Bruno vs Postman
Bruno and Postman are both API clients with MCP servers, and the contrast mirrors the philosophical split between the two products. Bruno is the open-source, Git-friendly API client whose requests live as plain .bru files in your repository; its MCP server wraps the Bruno CLI and exposes a single run-collection tool, so a coding agent can run the matching collection after changing an endpoint and confirm the contract still holds — right inside its edit-test loop. Postman's official server is far broader: it hands the agent the Postman API, letting it create and edit collections, manage workspaces and environments, run the Collection Runner, build mock servers, and author specs across a 41-to-100+ tool surface, with a hosted OAuth endpoint for headless use. So the choice is between a minimal, repo-native test runner and a full API-lifecycle platform. Here is how they line up when an agent is driving.
How they compare
| Dimension | Bruno | Postman |
|---|---|---|
| Philosophy | Open-source and Git-native: collections are plain .bru files committed alongside your code, so the agent runs the tests that already live in the repo. | Cloud-centric platform: collections, environments, and specs live in Postman workspaces, and the agent operates that managed surface in natural language. |
| Tool surface | One tool — run-collection. Point it at a Bruno collection on disk, optionally pass an environment file and override variables, and get back structured pass/fail results per request and assertion. | Mode-selectable: 41 essential tools by default, 100+ in Full mode (monitors, forks, comments, Private API Network, admin), plus a Code mode for searching API definitions and generating clients. |
| Where it runs | Local stdio via npx (published as bruno-mcp); shells out to the Bruno CLI, so it needs Bruno and Node installed on the machine. | Local stdio via npx with a POSTMAN_API_KEY, or a hosted remote endpoint at mcp.postman.com/mcp where the US server supports OAuth. |
| Credentials and secrets | Takes no API key of its own; any secrets a request needs come from the Bruno environment file or variables passed at call time, keeping credentials in your existing Bruno config. | Authenticates with a Postman API key (or OAuth on the hosted endpoint), and reaches whatever your Postman account can touch — scope the key to limit blast radius. |
| Best-fit task | A coding agent's tight loop: change an endpoint, run the matching Bruno collection, and verify assertions without leaving the repo or opening a desktop app. | Teams standardized on Postman that want the agent to build, run, mock, and manage the entire API lifecycle, not just execute one collection. |
Verdict
Choose Bruno when your API tests already live as files in the repository and you want a coding agent to run them as part of its edit-verify loop — its single run-collection tool is purpose-built for that and carries no credentials of its own. Choose Postman when you want the agent to own the broader API lifecycle: authoring and editing collections, managing environments, mocking servers, and syncing specs, with a hosted OAuth option for headless agents. Bruno is the minimal, Git-native verifier; Postman is the full platform. A repo that uses Bruno for version-controlled tests can still reach for Postman where its richer collaboration and mocking features earn their keep.
FAQ
- Why does Bruno's MCP server have only one tool?

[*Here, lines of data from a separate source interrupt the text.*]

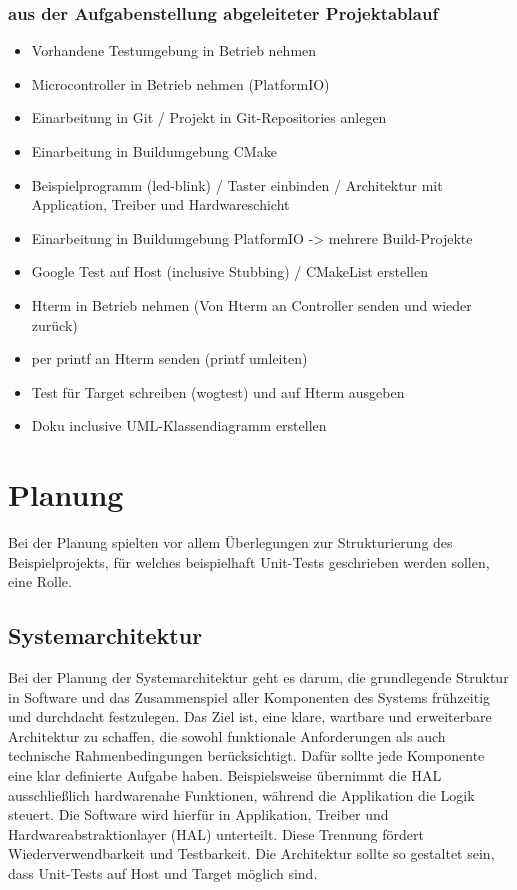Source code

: \documentclass[12pt,a4paper]{article}
\begin{document}
\newpage
\subsubsection{aus der Aufgabenstellung abgeleiteter Projektablauf}
\begin{itemize}
  \item Vorhandene Testumgebung in Betrieb nehmen
  \item Microcontroller in Betrieb nehmen (PlatformIO)
  \item Einarbeitung in Git / Projekt in Git-Repositories anlegen
  \item Einarbeitung in Buildumgebung CMake
  \item Beispielprogramm (led-blink) / Taster einbinden / Architektur mit Application, Treiber und Hardwareschicht
  \item Einarbeitung in Buildumgebung PlatformIO -> mehrere Build-Projekte
  \item Google Test auf Host (inclusive Stubbing) / CMakeList erstellen
  \item Hterm in Betrieb nehmen (Von Hterm an Controller senden und wieder zurück)
  \item per printf an Hterm senden (printf umleiten)
  \item Test für Target schreiben (wogtest) und auf Hterm ausgeben
  \item Doku inclusive UML-Klassendiagramm erstellen
\end{itemize}



\newpage

\section{Planung}
Bei der Planung spielten vor allem Überlegungen zur Strukturierung des Beispielprojekts, für welches beispielhaft Unit-Tests geschrieben werden sollen, eine Rolle.
\subsection{Systemarchitektur}
Bei der Planung der Systemarchitektur geht es darum, die grundlegende Struktur in Software und das Zusammenspiel aller Komponenten des Systems frühzeitig und durchdacht festzulegen.
Das Ziel ist, eine klare, wartbare und erweiterbare Architektur zu schaffen, die sowohl funktionale Anforderungen als auch technische Rahmenbedingungen berücksichtigt.
Dafür sollte jede Komponente eine klar definierte Aufgabe haben.
Beispielsweise übernimmt die HAL ausschließlich hardwarenahe Funktionen, während die Applikation die Logik steuert.
Die Software wird hierfür in Applikation, Treiber und Hardwareabstraktionlayer (HAL) unterteilt. Diese Trennung fördert Wiederverwendbarkeit und Testbarkeit.
Die Architektur sollte so gestaltet sein, dass Unit-Tests auf Host und Target möglich sind.
\end{document}
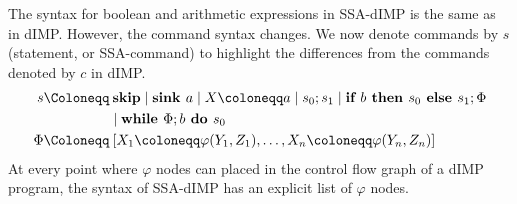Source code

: The syntax for boolean and arithmetic expressions in SSA-dIMP is the same as in dIMP.
However, the command syntax changes.
We now denote commands by $s$ (statement, or SSA-command) to highlight the differences
from the commands denoted by $c$ in dIMP.
\begin{align*}
    s \Coloneqq &\:\skipcmd \mid \defaultsink \mid \defaultstore \mid \defaultssaseq 
    \mid \defaultssaif\\
    &\mid \defaultssawhile \\
    \philist \Coloneqq &\: \defaultphilistn\\
\end{align*}
At every point where $\varphi$ nodes can placed in the control flow graph
of a dIMP program, the syntax of SSA-dIMP has an explicit list of $\varphi$ nodes.

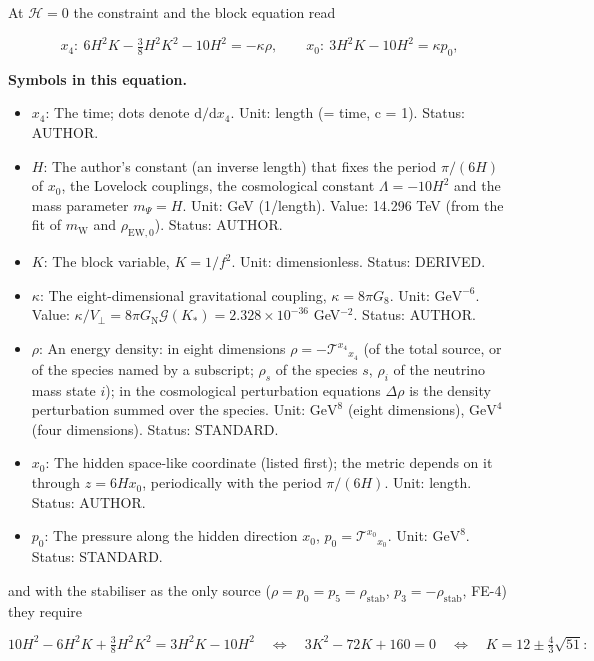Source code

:\documentclass[
  10pt,
]{article}
\providecommand{\tightlist}{%
  \setlength{\itemsep}{0pt}\setlength{\parskip}{0pt}}
\begin{document}
At \(\mathcal{H} = 0\) the constraint and the block equation read

\[
x_4:\ 6H^2K - \tfrac38H^2K^2 - 10H^2 = -\kappa\rho,\qquad x_0:\ 3H^2K - 10H^2 = \kappa p_0,
\]

\textbf{Symbols in this equation.}

\begin{itemize}
\tightlist
\item
  \(x_4\): The time; dots denote \(\mathrm{d}/\mathrm{d}x_4\). Unit:
  length (= time, c = 1). Status: AUTHOR.
\item
  \(H\): The author's constant (an inverse length) that fixes the period
  \(\pi/(6H)\) of \(x_0\), the Lovelock couplings, the cosmological
  constant \(\Lambda = -10H^2\) and the mass parameter \(m_\Psi = H\).
  Unit: GeV (1/length). Value: 14.296 TeV (from the fit of
  \(m_{\mathrm{W}}\) and \(\rho_{\mathrm{EW},0}\)). Status: AUTHOR.
\item
  \(K\): The block variable, \(K = 1/f^2\). Unit: dimensionless. Status:
  DERIVED.
\item
  \(\kappa\): The eight-dimensional gravitational coupling,
  \(\kappa = 8\pi G_8\). Unit: \(\mathrm{GeV}^{-6}\). Value:
  \(\kappa/V_\perp = 8\pi G_{\mathrm{N}}\mathcal{G}(K_*) = 2.328\times10^{-36}\)
  GeV\(^{-2}\). Status: AUTHOR.
\item
  \(\rho\): An energy density: in eight dimensions
  \(\rho = -\mathcal{T}^{x_4}{}_{x_4}\) (of the total source, or of the
  species named by a subscript; \(\rho_s\) of the species \(s\),
  \(\rho_i\) of the neutrino mass state \(i\)); in the cosmological
  perturbation equations \(\Delta\rho\) is the density perturbation
  summed over the species. Unit: \(\mathrm{GeV}^{8}\) (eight
  dimensions), \(\mathrm{GeV}^{4}\) (four dimensions). Status: STANDARD.
\item
  \(x_0\): The hidden space-like coordinate (listed first); the metric
  depends on it through \(z = 6Hx_0\), periodically with the period
  \(\pi/(6H)\). Unit: length. Status: AUTHOR.
\item
  \(p_0\): The pressure along the hidden direction \(x_0\),
  \(p_0 = \mathcal{T}^{x_0}{}_{x_0}\). Unit: \(\mathrm{GeV}^{8}\).
  Status: STANDARD.
\end{itemize}

and with the stabiliser as the only source
(\(\rho = p_0 = p_5 = \rho_{\mathrm{stab}}\),
\(p_3 = -\rho_{\mathrm{stab}}\), FE-4) they require

\[
10H^2 - 6H^2K + \tfrac38H^2K^2 = 3H^2K - 10H^2\quad\Leftrightarrow\quad 3K^2 - 72K + 160 = 0\quad\Leftrightarrow\quad
K = 12 \pm \tfrac43\sqrt{51}:
\]
\end{document}
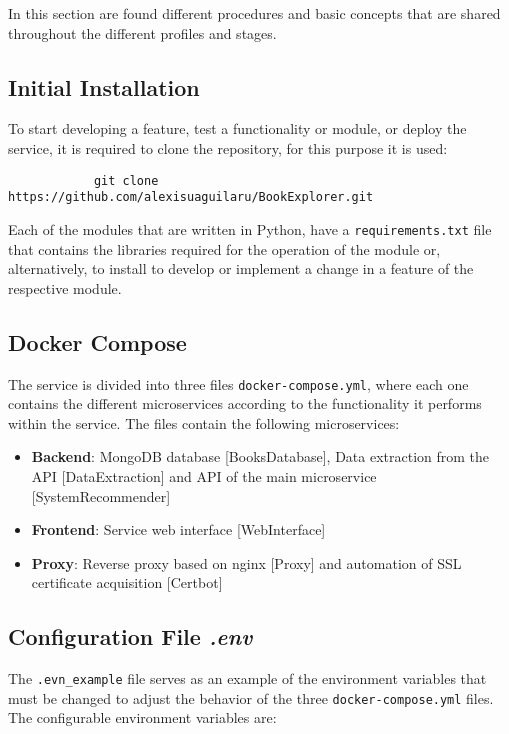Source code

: \documentclass[12pt,a4paper]{article}
\begin{document}
    {
        In this section are found different procedures and basic concepts that 
        are shared throughout the different profiles and stages.

        \subsection{Initial Installation}
        {
            To start developing a feature, test a functionality or module, or 
            deploy the service, it is required to clone the repository, for 
            this purpose it is used:
            
            \begin{verbatim}
            git clone https://github.com/alexisuaguilaru/BookExplorer.git 
            \end{verbatim}

            Each of the modules that are written in Python, have a 
            \verb*|requirements.txt| file that contains the libraries required 
            for the operation of the module or, alternatively, to install to 
            develop or implement a change in a feature of the respective module.
        }

        \subsection{Docker Compose}
        {
            The service is divided into three files \verb*|docker-compose.yml|, 
            where each one contains the different microservices according to the 
            functionality it performs within the service. The files contain the 
            following microservices:

            \begin{itemize}[label=$\bullet$]
                \item \textbf{Backend}: MongoDB database [BooksDatabase], Data extraction 
                from the API [DataExtraction] and API of the main microservice [SystemRecommender]
                \item \textbf{Frontend}: Service web interface [WebInterface] 
                \item \textbf{Proxy}: Reverse proxy based on nginx [Proxy] and automation of SSL 
                certificate acquisition [Certbot]
            \end{itemize}
        }

        \subsection{Configuration File \emph{.env}}
        {
            The \verb*|.evn_example| file serves as an example of the environment 
            variables that must be changed to adjust the behavior of the three 
            \verb*|docker-compose.yml| files. The configurable environment variables are:

}}
\end{document}
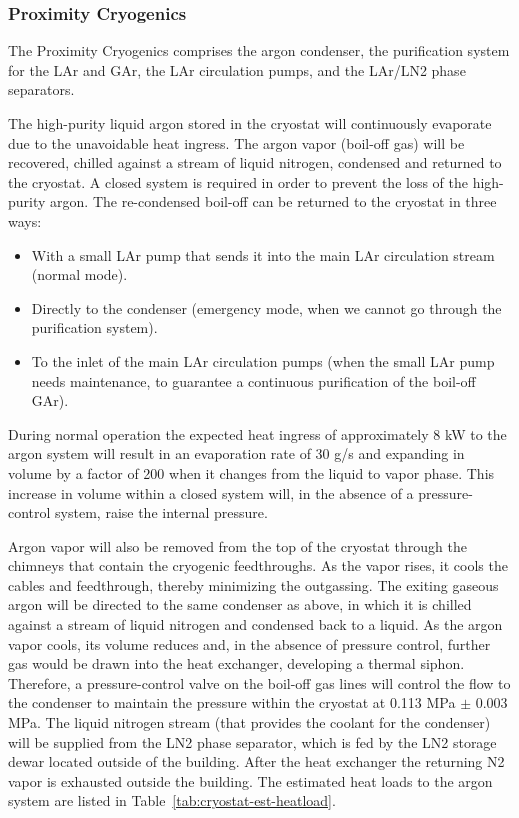 \subsubsection{Proximity Cryogenics}

The Proximity Cryogenics comprises the argon condenser, the purification system for the LAr and GAr, the LAr circulation pumps, and the LAr/LN2 phase separators.

 

The high-purity liquid argon stored in the cryostat will continuously evaporate due to the unavoidable heat ingress. The argon vapor (boil-off gas) will be recovered, chilled against a stream of liquid nitrogen, condensed and returned to the cryostat. A closed system is required in order to prevent the loss of the high-purity argon. The re-condensed boil-off can be returned to the cryostat in three ways:
\begin{itemize}
\item With a small LAr pump that sends it into the main LAr circulation stream (normal mode).
\item Directly to the condenser (emergency mode, when we cannot go through the purification system).
\item To the inlet of the main LAr circulation pumps (when the small LAr pump needs maintenance, to guarantee a continuous purification of the boil-off GAr).
\end{itemize}

During normal operation the expected heat ingress of approximately 8 kW to the argon system will result in an evaporation rate of 30 g/s and expanding in volume by a factor of 200 when it changes from the liquid to vapor phase. This increase in volume within a closed system will, in the absence of a pressure-control system, raise the internal pressure.

Argon vapor will also be removed from the top of the cryostat through the chimneys that contain the cryogenic feedthroughs. As the vapor rises, it cools the cables and feedthrough, thereby minimizing the outgassing. The exiting gaseous argon will be directed to the same condenser as above, in which it is chilled against a stream of liquid nitrogen and condensed back to a liquid. As the argon vapor cools, its volume reduces and, in the absence of pressure control, further gas would be drawn into the heat exchanger, developing a thermal siphon. Therefore, a pressure-control valve on the boil-off gas lines will control the flow to the condenser to maintain the pressure within the cryostat at 0.113 MPa $\pm$ 0.003 MPa. The liquid nitrogen stream (that provides the coolant for the condenser) will be supplied from the LN2 phase separator, which is fed by the LN2 storage dewar located outside of the building. After the heat exchanger the returning N2 vapor is exhausted outside the building. The estimated heat loads to the argon system are listed in Table~\ref{tab:cryostat-est-heatload}.

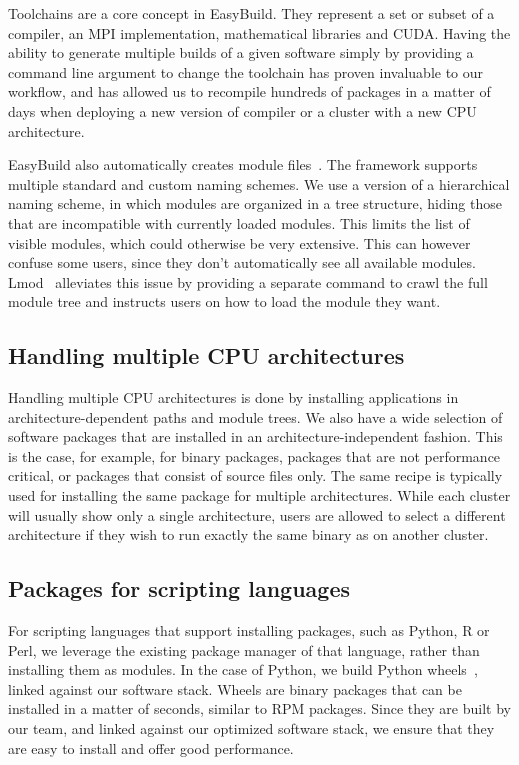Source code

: \documentclass[sigconf]{acmart}
\begin{document}
Toolchains are a core concept in EasyBuild. They represent a set or subset of a compiler, an MPI implementation, mathematical libraries and CUDA. Having the ability to generate multiple builds of a given software simply by providing a command line argument to change the toolchain has proven invaluable to our workflow, and has allowed us to recompile hundreds of packages in a matter of days when deploying a new version of compiler or a cluster with a new CPU architecture. 

EasyBuild also automatically creates module files~\cite{Modules1991,Modules1996,Lmod}. The framework supports multiple standard and custom naming schemes. We use a version of a hierarchical naming scheme, in which modules are organized in a tree structure, hiding those that are incompatible with currently loaded modules. This limits the list of visible modules, which could otherwise be very extensive. This can however confuse some users, since they don’t automatically see all available modules. Lmod~\cite{Lmod} alleviates this issue by providing a separate command to crawl the full module tree and instructs users on how to load the module they want.

\subsection{Handling multiple CPU architectures}
\label{sub:Handling_multiple_CPU_architectures}
Handling multiple CPU architectures is done by installing applications in architecture-dependent paths and module trees. We also have a wide selection of software packages that are installed in an architecture-independent fashion. This is the case, for example, for binary packages, packages that are not performance critical, or packages that consist of source files only. The same recipe is typically used for installing the same package for multiple architectures. While each cluster will usually show only a single architecture, users are allowed to select a different architecture if they wish to run exactly the same binary as on another cluster.

\subsection{Packages for scripting languages}
\label{sub:Packages_for_scripting_languages}
For scripting languages that support installing packages, such as Python, R or Perl, we leverage the existing package manager of that language, rather than installing them as modules. In the case of Python, we build Python wheels~\cite{Wheels}, linked against our software stack. Wheels are binary packages that can be installed in a matter of seconds, similar to RPM packages. Since they are built by our team, and linked against our optimized software stack, we ensure that they are easy to install and offer good performance.
\end{document}
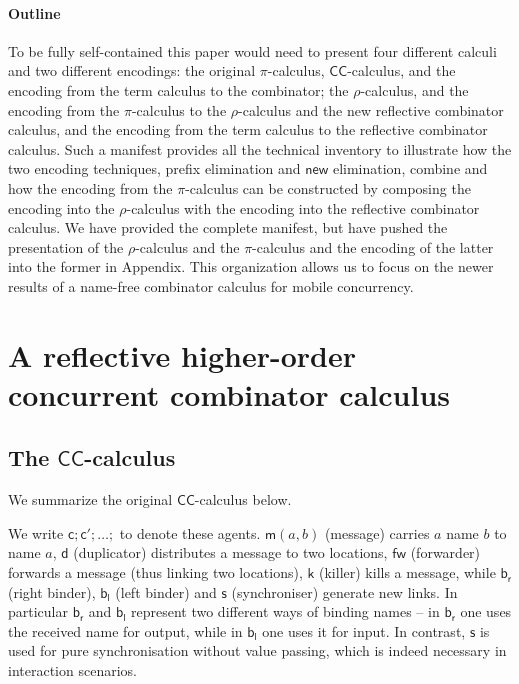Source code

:\documentclass[submission,copyright,creativecommons]{eptcs}
\newcommand{\new}{\mathsf{new}}
\newcommand{\pic}{$\pi$-calculus}
\newcommand{\ccomb}{$\mathsf{CC}$-calculus}
\newcommand{\bc}{\mathbin{\mathbf{::=}}}
\newcommand{\bm}{\mathbin{\mathbf\mid}}
\newcommand{\rhoc}{$\rho$-calculus}
\theoremstyle{definition}
\theoremstyle{remark}
\theoremstyle{remark}
\begin{document}
\paragraph*{Outline}
To be fully self-contained this paper would need to present four
different calculi and two different encodings: the original {\pic},
{\ccomb}, and the encoding from the term calculus
to the combinator; the {\rhoc}, and the encoding from the {\pic\;} to
the {\rhoc} and the new reflective combinator calculus, and the
encoding from the term calculus to the reflective combinator
calculus. Such a manifest provides all the technical inventory to
illustrate how the two encoding techniques, prefix elimination and
$\new$ elimination, combine and how the encoding from the {\pic\;} can
be constructed by composing the encoding into the {\rhoc} with the
encoding into the reflective combinator calculus. We have provided the
complete manifest, but have pushed the presentation of the {\rhoc} and
the {\pic{}} and the encoding of the latter into the former in Appendix. This organization allows us to focus on the newer results of a
name-free combinator calculus for mobile concurrency.


\section{A reflective higher-order concurrent combinator calculus}

\subsection{The {\ccomb}}

We summarize the original {\ccomb} \cite{DBLP:journals/tcs/Yoshida02} below.


We write $\mathsf{c};\mathsf{c'};\ldots;$ to denote these
agents. $\mathsf{m}(a,b)$ (message) carries $a$ name $b$ to name $a$,
$\mathsf{d}$ (duplicator) distributes a message to two locations,
$\mathsf{fw}$ (forwarder) forwards a message (thus linking two
locations), $\mathsf{k}$ (killer) kills a message, while
$\mathsf{b}_{\mathsf{r}}$ (right binder), $\mathsf{b}_{\mathsf{l}}$
(left binder) and $\mathsf{s}$ (synchroniser) generate new links. In
particular $\mathsf{b}_{\mathsf{r}}$ and $\mathsf{b}_{\mathsf{l}}$
represent two different ways of binding names – in
$\mathsf{b}_{\mathsf{r}}$ one uses the received name for output, while
in $\mathsf{b}_{\mathsf{l}}$ one uses it for input. In contrast,
$\mathsf{s}$ is used for pure synchronisation without value passing,
which is indeed necessary in interaction scenarios.
\end{document}
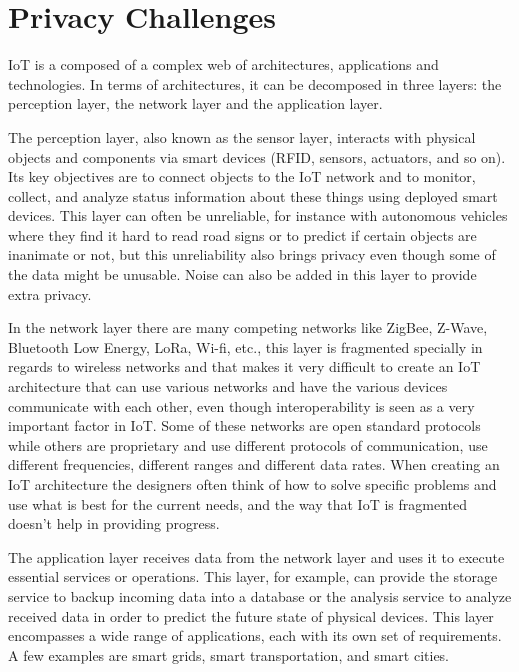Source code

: %
%

\section{Privacy Challenges}

IoT is a composed of a complex web of architectures, applications and technologies.
In terms of architectures, it can be decomposed in three layers: the perception
layer, the network layer and the application layer.

The perception layer, also known as the sensor layer, interacts with physical
objects and components via smart devices (RFID, sensors, actuators, and
so on). Its key objectives are to connect objects to the IoT network and
to monitor, collect, and analyze status information about these things using
deployed smart devices. This layer can often be unreliable, for instance
with autonomous vehicles where they find it hard to read road signs or to
predict if certain objects are inanimate or not, but this unreliability
also brings privacy even though some of the data might be unusable. Noise
can also be added in this layer to provide extra privacy.

In the network layer there are many competing networks like ZigBee, Z-Wave,
Bluetooth Low Energy, LoRa, Wi-fi, etc., this layer is fragmented specially
in regards to wireless networks and that makes it very difficult to create
an IoT architecture that can use various networks and have the various
devices communicate with each other, even though interoperability is seen
as a very important factor in IoT. Some of these networks are open standard
protocols while others are proprietary and use different protocols of communication,
use different frequencies, different ranges and different data rates. When
creating an IoT architecture the designers often think of how to solve
specific problems and use what is best for the current needs, and the way
that IoT is fragmented doesn't help in providing progress.

The application layer receives data from the network layer and uses it to
execute essential services or operations. This layer, for example, can provide
the storage service to backup incoming data into a database or the analysis
service to analyze received data in order to predict the future state of
physical devices. This layer encompasses a wide range of applications, each
with its own set of requirements. A few examples are smart grids, smart
transportation, and smart cities.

- Bruno's model is files-in-Git, so the server's job is simply to execute a collection that already exists on disk and return structured results. It deliberately leaves authoring to the .bru files in your repo rather than exposing CRUD tools.
- Can Postman run tests like Bruno does?
- Yes — Postman's Collection Runner is one of its tools, so the agent can execute requests and assertions. The difference is breadth: Postman also creates collections, environments, mocks, and specs, where Bruno's server focuses on running them.